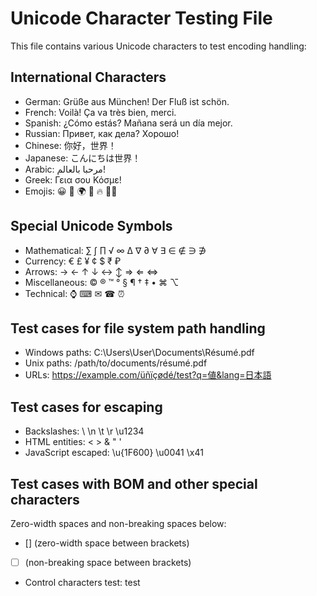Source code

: # Unicode Character Testing File

This file contains various Unicode characters to test encoding handling:

## International Characters

- German: Grüße aus München! Der Fluß ist schön.
- French: Voilà! Ça va très bien, merci.
- Spanish: ¿Cómo estás? Mañana será un día mejor.
- Russian: Привет, как дела? Хорошо!
- Chinese: 你好，世界！
- Japanese: こんにちは世界！
- Arabic: مرحبا بالعالم!
- Greek: Γεια σου Κόσμε!
- Emojis: 😀 🚀 🌍 🎉 🔥 👨‍💻

## Special Unicode Symbols

- Mathematical: ∑ ∫ ∏ √ ∞ ∆ ∇ ∂ ∀ ∃ ∈ ∉ ∋ ∌
- Currency: € £ ¥ ¢ $ ₹ ₽
- Arrows: → ← ↑ ↓ ↔ ↕ ⇒ ⇐ ⇔
- Miscellaneous: © ® ™ ° § ¶ † ‡ • ⌘ ⌥
- Technical: ⌚ ⌨ ✉ ☎ ⏰

## Test cases for file system path handling

- Windows paths: C:\Users\User\Documents\Résumé.pdf
- Unix paths: /path/to/documents/résumé.pdf
- URLs: https://example.com/üñïçødé/test?q=値&lang=日本語

## Test cases for escaping

- Backslashes: \\ \n \t \r \u1234
- HTML entities: &lt; &gt; &amp; &quot; &apos;
- JavaScript escaped: \u{1F600} \u0041 \x41

## Test cases with BOM and other special characters

Zero-width spaces and non-breaking spaces below:

- [​] (zero-width space between brackets)
- [ ] (non-breaking space between brackets)
- Control characters test: test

### INSTRUCTIONS TO FOLLOW
Write out, word for word, the lines from the first line of the entries through the one containing "- Spanish: ¿Cómo", both included. Leave out the pictures.

### ANSWER SPACE
Source code

: # Unicode Character Testing File

This file contains various Unicode characters to test encoding handling:

## International Characters

- German: Grüße aus München! Der Fluß ist schön.
- French: Voilà! Ça va très bien, merci.
- Spanish: ¿Cómo estás? Mañana será un día mejor.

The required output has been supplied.